Book History of the War in Afghanistan

Download or read book History of the War in Afghanistan written by Sir John William Kaye and published by . This book was released on 1851 with total page 708 pages. Available in PDF, EPUB and Kindle. Book excerpt: The First Anglo-Afghan War began in early 1839 when the British undertook an invasion of Afghanistan from India with the aim of overthrowing the Afghan ruler, Amir Dost Mohammad Khan, and replacing him with the supposedly pro-British former ruler, Shah Shujaʻ. The British were at first successful. They installed Shah Shujaʻ as ruler in Jalalabad and forced Dost Mohammad to flee the country. But in 1841 Dost Mohammad returned to Afghanistan to lead an uprising against the invaders and Shah Shujaʻ. In one of the most disastrous defeats in British military history, in January 1842 an Anglo-Indian force of 4,500 men and thousands of followers was routed by Afghan tribesmen. The British then sent a larger force from India to exact retribution and to recover hostages, before finally withdrawing in October 1842. History of the War in Afghanistan is a two-volume study of the war, based on unpublished letters and journals by British political and military officers who served in the conflict. The author, Sir John William Kaye (1814-76), was a onetime officer in the army of the East India Company who resigned in 1841 to devote himself full time to the writing of military history. The book begins with a detailed analysis of the events of 1800-1837 that led up to the war and of the "Great Game of Central Asia"--the rivalry between Russia and Britain for influence in the region that spurred British intervention in Afghanistan. This is followed by detailed accounts of the major battles and military campaigns. Kaye joins other authors in concluding that the war was a disaster for Britain: "No failure so total and overwhelming as this is recorded in the page of history. No lesson so grand and impressive is to be found in all the annals of the world." Kaye also wrote a novel based on the war, Long Engagements: a Tale of the Affghan Rebellion (1846), and several other major historical works, including The Life and Correspondence of Major-General Sir John Malcolm (1856) and the three-volume The History of the Sepoy War in India, 1857-8, published in 1864-76.
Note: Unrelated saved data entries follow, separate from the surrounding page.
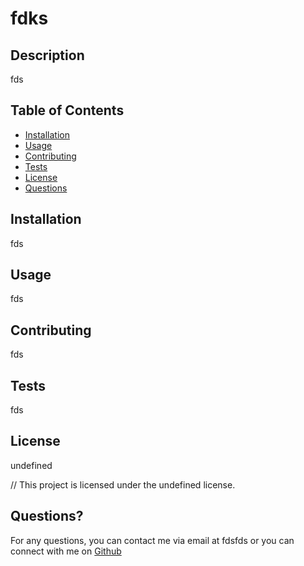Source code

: 
  # fdks


  ## Description
  
  fds

  ## Table of Contents

  * [Installation](#installation)
  * [Usage](#usage)
  * [Contributing](#contributing)
  * [Tests](#tests)
  * [License](#license)
  * [Questions](#questions)

  ## Installation

  fds

  ## Usage

  fds

  ## Contributing

  fds

  ## Tests

  fds

  ## License

undefined

 // This project is licensed under the undefined license.


  ## Questions?

  For any questions, you can contact me via email at fdsfds 
  or you can connect with me on <a href=" https://github.com/jjohnson673" target="_blank">Github</a>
Book Our Latest Longest War

    Book Details:
  • Author : Aaron B. O'Connell
  • Publisher : University of Chicago Press
  • Release : 2017-04-03
  • ISBN : 022626579X
  • Pages : 387 pages

Download or read book Our Latest Longest War written by Aaron B. O'Connell and published by University of Chicago Press. This book was released on 2017-04-03 with total page 387 pages. Available in PDF, EPUB and Kindle. Book excerpt: American and Afghan veterans contribute to this anthology of critical perspectives—“a vital contribution toward understanding the Afghanistan War” (Library Journal). When America went to war with Afghanistan in the wake of 9/11, it did so with the lofty goals of dismantling al Qaeda, removing the Taliban from power, remaking the country into a democracy. But as the mission came unmoored from reality, the United States wasted billions of dollars, and thousands of lives were lost. Our Latest Longest War is a chronicle of how, why, and in what ways the war in Afghanistan failed. Edited by prize-winning historian and Marine lieutenant colonel Aaron B. O’Connell, the essays collected here represent nine different perspectives on the war—all from veterans of the conflict, both American and Afghan. Together, they paint a picture of a war in which problems of culture, including an unbridgeable rural-urban divide, derailed nearly every field of endeavor. The authors also draw troubling parallels to the Vietnam War, arguing that ideological currents in American life explain why the US government has repeatedly used military force in pursuit of democratic nation-building. In Afghanistan, as in Vietnam, this created a dramatic mismatch of means and ends that neither money, technology, nor weapons could overcome.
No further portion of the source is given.